The 1996 edition was published by Oxford University Press, one of Kinsella’s main publishers. However, in 1999, Oxford University Press decided to cut poetry from its publishing list. This meant little for Kinsella’s new work, as the Peppercanister Press was handling that, but it left the Collected Poems, 1956-1994 high and dry. After some negotiation, Carcanet Press, based in Manchester, England, agreed to produce Collected Poems, 1956-2001. It was published in 2001 in the United Kingdom, but copyright did now allow for distribution in the United States. In 2006, Wake Forest University Press published an American version.
Perhaps for the first time, the Collected Poems, 1956-2001 clearly showed Kinsella’s development as being in many ways parallel to that of his great predecessor Yeats. An initial lyrical period, full of imagery, was followed by periods of more political commitment and ironic statement and by more symbolic, very complex personal statements of belief, often drawing on Jungian psychology. Finally came a reversion to a more settled, simpler style, where any form of poetic pretentiousness was avoided.

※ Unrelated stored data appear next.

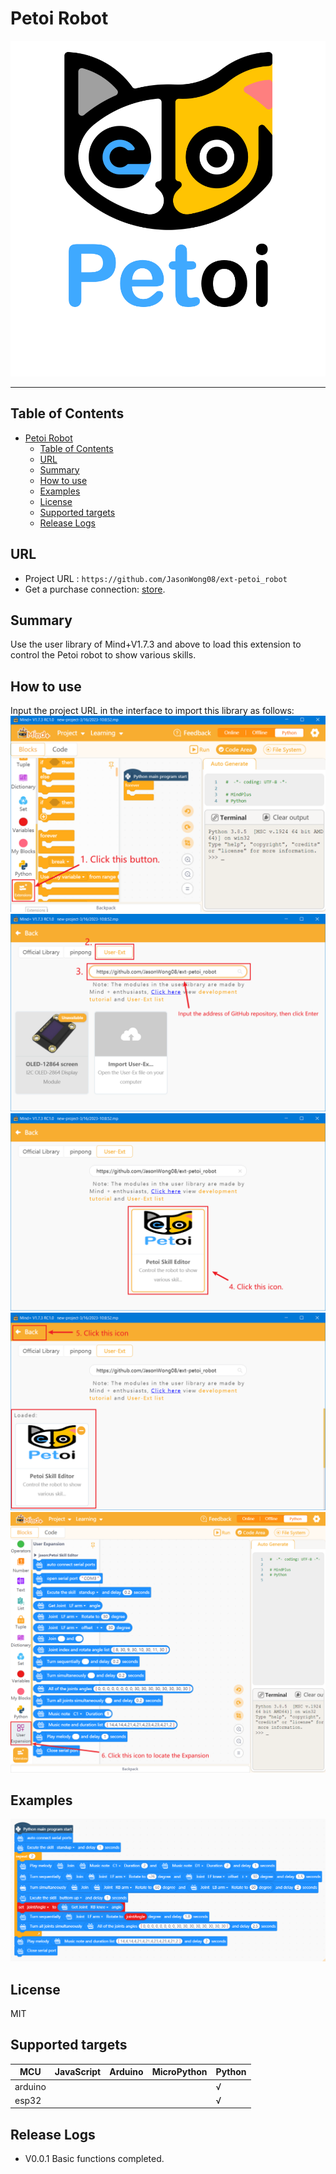 # Petoi Robot


![](./python/_images/featured.png)

---------------------------------------------------------

## Table of Contents

- [Petoi Robot](#petoi-robot)
  - [Table of Contents](#table-of-contents)
  - [URL](#url)
  - [Summary](#summary)
  - [How to use](#how-to-use)
  - [Examples](#examples)
  - [License](#license)
  - [Supported targets](#supported-targets)
  - [Release Logs](#release-logs)

## URL
* Project URL : ```https://github.com/JasonWong08/ext-petoi_robot```
* Get a purchase connection: [store](https://www.petoi.com/collections/robots).

## Summary
Use the user library of Mind+V1.7.3 and above to load this extension to control the Petoi robot to show various skills.

## How to use
Input the project URL in the interface to import this library as follows:
![](./python/_images/Import_Step1.png)
![](./python/_images/Import_Step2.png)
![](./python/_images/Import_Step3.png)
![](./python/_images/Import_Step4.png)
![](./python/_images/Import_Step5.png)

## Examples

![](./python/_images/example.png)

## License

MIT

## Supported targets

MCU                | JavaScript    | Arduino   | MicroPython    | Python
---------------- | :------------: | :---------: | :---------------: | ----------
arduino            |                     |                 |                          |       √
esp32               |                     |                 |                          |       √


## Release Logs
* V0.0.1  Basic functions completed.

The other development that can be traced is Kinsella’s move to the United States, which resulted in a freeing from traditional bonds of expectation and expression; however, unlike with Muldoon, Kinsella’s themes, imagery, and subject matter remain rooted in his Irishness. The depths found by fellow Irish writer James Joyce are mediated through such American poets as William Carlos Williams and in particular Robert Lowell. Kinsella’s poetry thus becomes more and more Western mainstream and less and less stereotypically Irish, a move that did not meet the approval of all critics.